[Plain-text document sources]
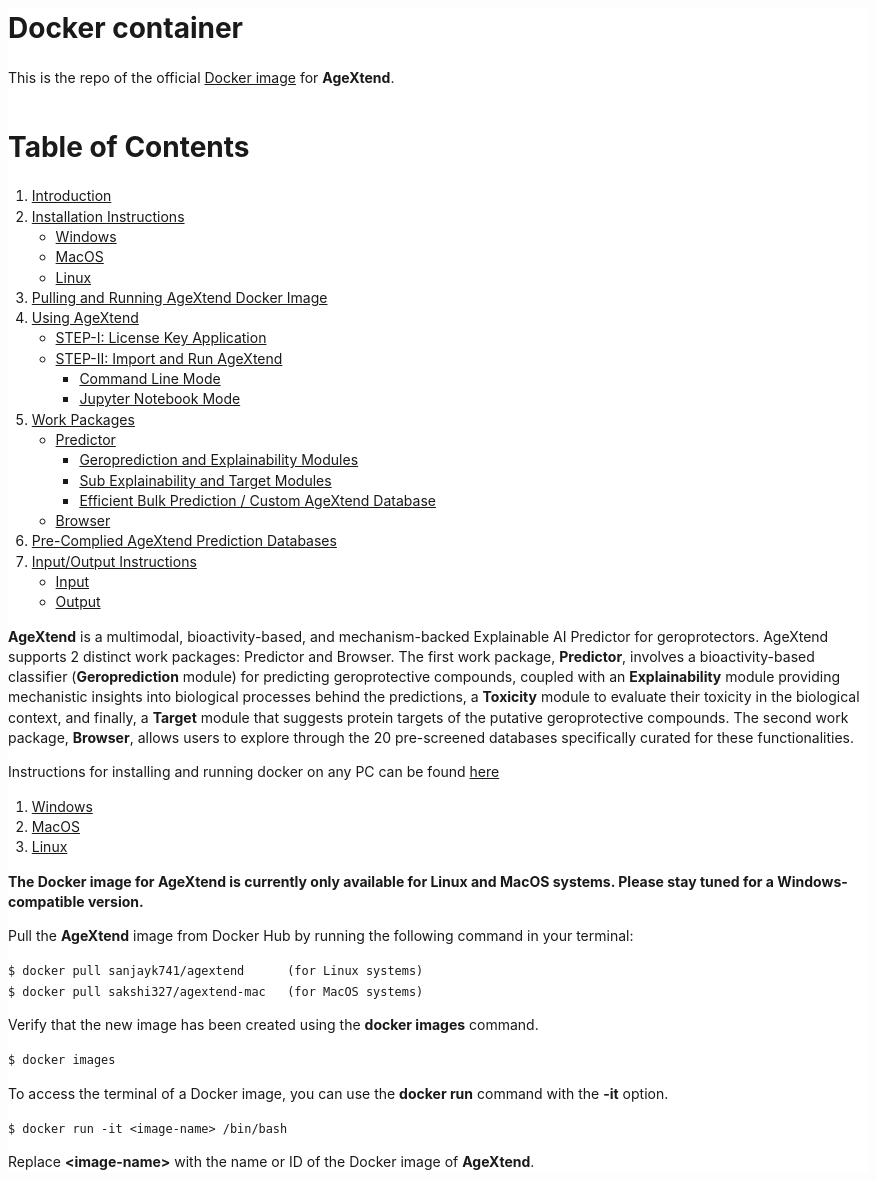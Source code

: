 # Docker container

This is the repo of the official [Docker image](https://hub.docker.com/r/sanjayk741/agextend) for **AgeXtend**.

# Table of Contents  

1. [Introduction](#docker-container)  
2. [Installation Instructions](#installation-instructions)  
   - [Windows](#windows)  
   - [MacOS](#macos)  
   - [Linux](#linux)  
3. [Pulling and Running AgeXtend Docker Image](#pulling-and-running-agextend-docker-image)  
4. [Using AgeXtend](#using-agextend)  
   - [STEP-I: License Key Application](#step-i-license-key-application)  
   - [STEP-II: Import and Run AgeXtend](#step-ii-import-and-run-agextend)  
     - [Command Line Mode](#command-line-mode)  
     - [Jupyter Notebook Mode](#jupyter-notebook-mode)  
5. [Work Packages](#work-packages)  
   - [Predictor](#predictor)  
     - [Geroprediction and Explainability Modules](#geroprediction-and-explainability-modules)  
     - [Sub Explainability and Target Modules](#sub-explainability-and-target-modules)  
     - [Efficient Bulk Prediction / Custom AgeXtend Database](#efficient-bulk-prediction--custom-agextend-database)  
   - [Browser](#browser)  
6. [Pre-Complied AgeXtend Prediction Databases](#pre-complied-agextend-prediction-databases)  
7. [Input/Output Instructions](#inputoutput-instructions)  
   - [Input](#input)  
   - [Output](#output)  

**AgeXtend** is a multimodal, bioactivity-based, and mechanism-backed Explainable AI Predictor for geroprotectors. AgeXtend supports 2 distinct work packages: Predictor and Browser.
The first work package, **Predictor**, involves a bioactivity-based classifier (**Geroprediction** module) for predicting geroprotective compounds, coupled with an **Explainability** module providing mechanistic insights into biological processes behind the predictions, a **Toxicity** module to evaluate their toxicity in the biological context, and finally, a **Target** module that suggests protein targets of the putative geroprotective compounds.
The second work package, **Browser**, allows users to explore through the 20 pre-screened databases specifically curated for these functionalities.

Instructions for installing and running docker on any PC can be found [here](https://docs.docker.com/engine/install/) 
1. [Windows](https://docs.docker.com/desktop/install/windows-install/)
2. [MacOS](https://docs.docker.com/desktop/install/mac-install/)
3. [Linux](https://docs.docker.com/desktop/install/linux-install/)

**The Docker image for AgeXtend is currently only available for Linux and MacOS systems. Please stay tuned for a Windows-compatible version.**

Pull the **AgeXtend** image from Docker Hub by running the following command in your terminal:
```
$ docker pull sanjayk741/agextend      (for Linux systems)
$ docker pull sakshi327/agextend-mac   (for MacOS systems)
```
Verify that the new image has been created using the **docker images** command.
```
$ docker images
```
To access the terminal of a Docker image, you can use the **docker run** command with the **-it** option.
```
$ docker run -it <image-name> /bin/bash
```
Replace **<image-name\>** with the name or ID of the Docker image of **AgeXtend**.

--

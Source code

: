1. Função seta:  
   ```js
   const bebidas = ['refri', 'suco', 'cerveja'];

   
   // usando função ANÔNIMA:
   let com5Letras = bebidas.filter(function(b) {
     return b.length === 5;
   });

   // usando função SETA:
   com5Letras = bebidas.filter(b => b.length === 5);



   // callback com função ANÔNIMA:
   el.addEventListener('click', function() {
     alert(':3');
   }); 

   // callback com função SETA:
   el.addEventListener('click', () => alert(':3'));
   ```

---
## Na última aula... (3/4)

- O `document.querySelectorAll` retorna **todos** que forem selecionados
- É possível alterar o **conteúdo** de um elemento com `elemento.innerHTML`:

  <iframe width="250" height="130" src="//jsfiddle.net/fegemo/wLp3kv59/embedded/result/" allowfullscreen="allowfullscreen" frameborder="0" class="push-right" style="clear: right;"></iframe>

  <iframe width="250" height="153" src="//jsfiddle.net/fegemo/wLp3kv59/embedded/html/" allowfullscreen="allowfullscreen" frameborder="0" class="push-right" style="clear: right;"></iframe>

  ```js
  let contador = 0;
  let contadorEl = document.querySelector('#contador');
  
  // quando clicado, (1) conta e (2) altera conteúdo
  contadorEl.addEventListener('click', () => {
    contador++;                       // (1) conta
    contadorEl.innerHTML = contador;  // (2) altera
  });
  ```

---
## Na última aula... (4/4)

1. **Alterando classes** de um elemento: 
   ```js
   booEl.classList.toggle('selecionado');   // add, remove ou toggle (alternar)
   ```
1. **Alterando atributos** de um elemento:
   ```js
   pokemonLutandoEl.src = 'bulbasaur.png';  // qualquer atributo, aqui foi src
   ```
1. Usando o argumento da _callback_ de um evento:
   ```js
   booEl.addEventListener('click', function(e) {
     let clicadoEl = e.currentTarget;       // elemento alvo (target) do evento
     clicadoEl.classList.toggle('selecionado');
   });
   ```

...

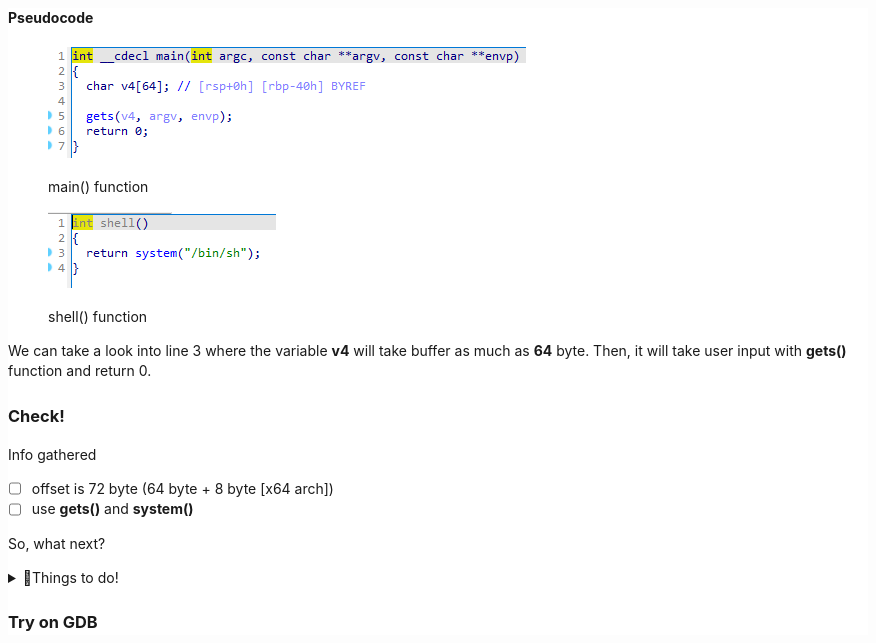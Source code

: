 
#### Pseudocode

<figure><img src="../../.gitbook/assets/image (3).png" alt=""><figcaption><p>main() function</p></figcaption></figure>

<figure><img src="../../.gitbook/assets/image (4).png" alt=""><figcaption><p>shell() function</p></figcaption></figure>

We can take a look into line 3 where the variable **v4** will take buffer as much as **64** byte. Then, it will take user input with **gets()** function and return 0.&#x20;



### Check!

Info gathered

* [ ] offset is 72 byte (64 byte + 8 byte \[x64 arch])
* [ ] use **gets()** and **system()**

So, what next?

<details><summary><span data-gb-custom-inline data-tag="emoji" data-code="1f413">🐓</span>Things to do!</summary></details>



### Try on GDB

## Task to complete:
Scan the data for lines containing "figure" and copy all of them.

## Exercise answer:
<figure><img src="../../.gitbook/assets/image (3).png" alt=""><figcaption><p>main() function</p></figcaption></figure>
<figure><img src="../../.gitbook/assets/image (4).png" alt=""><figcaption><p>shell() function</p></figcaption></figure>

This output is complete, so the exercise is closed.